Overview#

Using coordinates in pytorch is a mismash between normalized coordinates, unnormalized coordinates, matrix indices, calls to meshgrid and grid_sample, and permuting/reshaping tensors. TorchSample aims to make it very simple to generate coordinates, and to sample a neural network with them.

For example, if we wanted to generate all the coordinates for a 2D image, and use them to query the image, we would have to perform the following:

import torch
import torch.nn.functional as F

image = torch.rand(1, 3, 480, 640)
unnormalized_coords_x, unnormalized_coords_y = torch.meshgrid(
    (torch.arange(image.shape[-1]), torch.arange(image.shape[-2])),
    indexing="xy",
)  # These are each shape (480, 640)
# This is for align_corners=False
normalized_coords_x = (unnormalized_coords_x * 2 + 1) / image.shape[-1] - 1
normalized_coords_y = (unnormalized_coords_y * 2 + 1) / image.shape[-2] - 1
normalized_coords = torch.stack((normalized_coords_x, normalized_coords_y), -1)
normalized_coords = normalized_coords[None]  # Add a singleton batch dimension

sampled = F.grid_sample(
    image, normalized_coords, mode="nearest", align_corners=False
)  # (1, 3, 480, 640)

assert (sampled == image).all()

That’s quite a lot of work! During all of this, it would be very easy to accidentally:

Swap (x, y) for (row, col) during mesh creation.
Normalize the coordinates improperly.
Stack the coordinates in the wrong order.

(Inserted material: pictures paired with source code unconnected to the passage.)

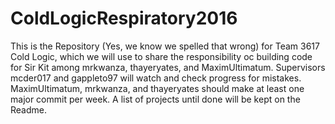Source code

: # ColdLogicRespiratory2016
This is the Repository (Yes, we know we spelled that wrong) for Team 3617 Cold Logic, which we will use to share the responsibility oc building code for Sir Kit among mrkwanza, thayeryates, and MaximUltimatum. Supervisors mcder017 and gappleto97 will watch and check progress for mistakes. MaximUltimatum, mrkwanza, and thayeryates should make at least one major commit per week. A list of projects until done will be kept on the Readme.
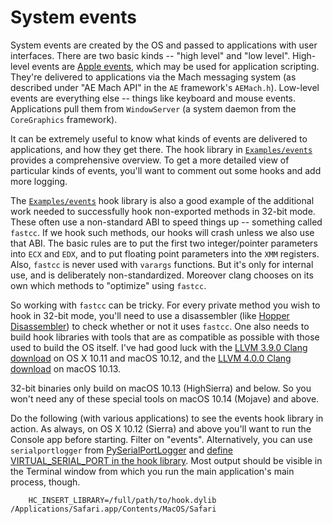 # System events

System events are created by the OS and passed to applications with
user interfaces.  There are two basic kinds -- "high level" and "low
level".  High-level events are
[Apple events](https://developer.apple.com/legacy/library/documentation/AppleScript/Conceptual/AppleEvents/intro_aepg/intro_aepg.html),
which may be used for application scripting.  They're delivered to
applications via the Mach messaging system (as described under "AE
Mach API" in the `AE` framework's `AEMach.h`).  Low-level events are
everything else -- things like keyboard and mouse events.
Applications pull them from `WindowServer` (a system daemon from the
`CoreGraphics` framework).

It can be extremely useful to know what kinds of events are delivered
to applications, and how they get there.  The hook library in
[`Examples/events`](Examples/events/) provides a comprehensive
overview.  To get a more detailed view of particular kinds of events,
you'll want to comment out some hooks and add more logging.

The [`Examples/events`](Examples/events/) hook library is also a good
example of the additional work needed to successfully hook
non-exported methods in 32-bit mode.  These often use a non-standard
ABI to speed things up -- something called `fastcc`.  If we hook such
methods, our hooks will crash unless we also use that ABI.  The basic
rules are to put the first two integer/pointer parameters into `ECX`
and `EDX`, and to put floating point parameters into the `XMM`
registers.  Also, `fastcc` is never used with `varargs` functions.
But it's only for internal use, and is deliberately non-standardized.
Moreover clang chooses on its own which methods to "optimize" using
`fastcc`.

So working with `fastcc` can be tricky.  For every private method you
wish to hook in 32-bit mode, you'll need to use a disassembler (like
[Hopper Disassembler](http://www.hopperapp.com/)) to check whether or
not it uses `fastcc`.  One also needs to build hook libraries with tools
that are as compatible as possible with those used to build the OS
itself.  I've had good luck with the
[LLVM 3.9.0 Clang download](http://releases.llvm.org/3.9.0/clang+llvm-3.9.0-x86_64-apple-darwin.tar.xz)
on OS X 10.11 and macOS 10.12, and the
[LLVM 4.0.0 Clang download](http://releases.llvm.org/4.0.0/clang+llvm-4.0.0-x86_64-apple-darwin.tar.xz)
on macOS 10.13.

32-bit binaries only build on macOS 10.13 (HighSierra) and below. So
you won't need any of these special tools on macOS 10.14 (Mojave) and
above.

Do the following (with various applications) to see the events hook
library in action.  As always, on OS X 10.12 (Sierra) and above you'll
want to run the Console app before starting. Filter on
"events". Alternatively, you can use `serialportlogger` from
[PySerialPortLogger](https://github.com/steven-michaud/PySerialPortLogger)
and
[define VIRTUAL_SERIAL_PORT in the hook library](Examples/events/hook.mm#L298).
Most output should be visible in the Terminal window from which you
run the main application's main process, though.

        HC_INSERT_LIBRARY=/full/path/to/hook.dylib /Applications/Safari.app/Contents/MacOS/Safari


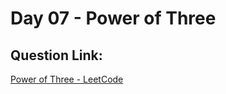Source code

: # Day 07 - Power of Three
##  Question Link:
[Power of Three - LeetCode](https://leetcode.com/problems/power-of-three/)



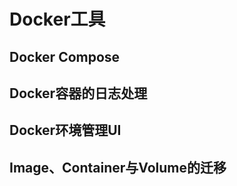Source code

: 


# Docker工具  
<!-- 
推荐 5 款超好用的开源 Docker 工具！
https://mp.weixin.qq.com/s/jxMuLZNsMacKDXoVmooS-A
Docker 容器故障排查工具
https://mp.weixin.qq.com/s/8lOTyNogYRFsqLpE45217w
-->

## Docker Compose  
<!-- 
Docker从入门到掉坑(三)：容器太多，操作好麻烦
https://mp.weixin.qq.com/s?__biz=MzI4Njc5NjM1NQ==&mid=2247490521&idx=1&sn=c5a1cdf7a574ea3f65fd497a6fde26be&chksm=ebd624f5dca1ade329637e7b93a145d1cc647e06dcc0949037bec468d2a454cd3a0784688e65&mpshare=1&scene=1&srcid=&sharer_sharetime=1574655285118&sharer_shareid=b256218ead787d58e0b58614a973d00d&key=2459be73db906624b163fbe0e185474595ab24a36758f15ae0dead160e9db848b8329969966c7c73f110561fa6ba54f1bc940f337a7513baa1301b89953f53c135c5965279b2e798642d23b75fa34c22&ascene=1&uin=MTE1MTYxNzY2MQ%3D%3D&devicetype=Windows+10&version=62070152&lang=zh_CN&pass_ticket=iTkKo8IrxoXV%2FQ1p1Nm%2FqrCiHRjPcPjIl4dp2uE1rTwZVCMYw8j8RixABOBKh894
-->

## Docker容器的日志处理  

<!-- 

Docker容器的日志处理
https://mp.weixin.qq.com/s/1CT1K9UPWN8k2G_JkK3EwA、
1、避免使用本地存储。应用镜像启动后，文件系统是临时的，崩溃后即被销毁。持久化数据，文件等需要存储到SDS，FDS等后端存储服务中

2、应用日志不能写到本地文件，需要写到标准输出或者标准错误，平台负责收集、汇总和后续的各种处理。
-->


## Docker环境管理UI   

<!-- 
https://mp.weixin.qq.com/s?__biz=MzI5ODQ2MzI3NQ==&mid=2247488015&idx=1&sn=f7640dc2aab0d95245ba8b521adc5eb3&chksm=eca42b4bdbd3a25d75ac2c30fdaa25a38a0db560b0e85f0794c56a07d537f75163dd42788c50&mpshare=1&scene=1&srcid=&sharer_sharetime=1569341646799&sharer_shareid=b256218ead787d58e0b58614a973d00d&key=2a4ff15fdd846346cca6724726c97c2197535a0af73ab946d789ddcb5bca832c59fc3b05e664926e093344c971b6894e335e858ff18a4493851dba74507020c7655f3aa9bb719e55759c5086086dea2f&ascene=1&uin=MTE1MTYxNzY2MQ==&devicetype=Windows+10&version=62060844&lang=zh_CN&pass_ticket=+eyejsSYMk60ZUY/pK4YBKveSPIi8GUzrQvyveBksIipCvi8KhPkraBA4Eyx2jY/

https://mp.weixin.qq.com/s/Z_1xX1q5CDhD46b4KeK0bg



-->


## Image、Container与Volume的迁移  

<!-- 
Docker中Image、Container与Volume的迁移 
https://mp.weixin.qq.com/s?__biz=MzI5ODQ2MzI3NQ==&mid=2247487574&idx=1&sn=c090e4519a6fffb28948163c8eda95db&chksm=eca42912dbd3a0047c4f276cd952e08d54b44ebd39a003330ebafb5bec2325afc20790017891&mpshare=1&scene=1&srcid=&sharer_sharetime=1564819199671&sharer_shareid=b256218ead787d58e0b58614a973d00d&key=36a99a852770fa0330b037891b39d1d89469c92c642359ebdf838f10834d7dd3bc59eed05e1ccf7cc06fbbab965aa2ebfc56659a4988359f0ddb24c51635b335556f5eaa0d0d8a7620a5711ff706a22d&ascene=1&uin=MTE1MTYxNzY2MQ%3D%3D&devicetype=Windows+10&version=62060834&lang=zh_CN&pass_ticket=zhEeTRlUj2jOU%2BViRcFppZN6Of1GEVvjFC4LgWQHaWXOU%2BbrtjAa9zXMzxDyweUD
-->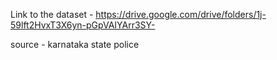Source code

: Link to the dataset - 
https://drive.google.com/drive/folders/1j-59lft2HvxT3X6yn-pGpVAIYArr3SY-

source - karnataka state police
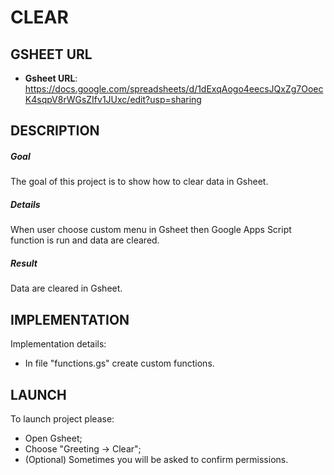 CLEAR
=====


GSHEET URL
----------

* **Gsheet URL**: https://docs.google.com/spreadsheets/d/1dExqAogo4eecsJQxZg7OoecK4sqpV8rWGsZIfv1JUxc/edit?usp=sharing


DESCRIPTION
-----------

##### Goal
The goal of this project is to show how to clear data in Gsheet.

##### Details
When user choose custom menu in Gsheet then Google Apps Script function is run and data are cleared.

##### Result 
Data are cleared in Gsheet.


IMPLEMENTATION
-----------

Implementation details:
* In file "functions.gs" create custom functions.
  

LAUNCH
------

To launch project please:
* Open Gsheet;
* Choose "Greeting -> Clear";
* (Optional) Sometimes you will be asked to confirm permissions.
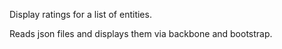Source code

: Display ratings for a list of entities.

Reads json files and displays them via backbone and bootstrap.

Conversely, lets see how this would look using TorchSample:

import torch
import torchsample as ts

image = torch.rand(1, 3, 480, 640)
coords = ts.coord.full_like(image)
sampled = ts.sample(coords, image, mode="nearest", feat_last=False)
assert (sampled == image).all()

Using TorchSample, the code is much more terse, readable, and less likely to contain a bug. This allows the developer to instead focus on their actual network architecture rather than getting caught up in the coordinate/sampling machinery.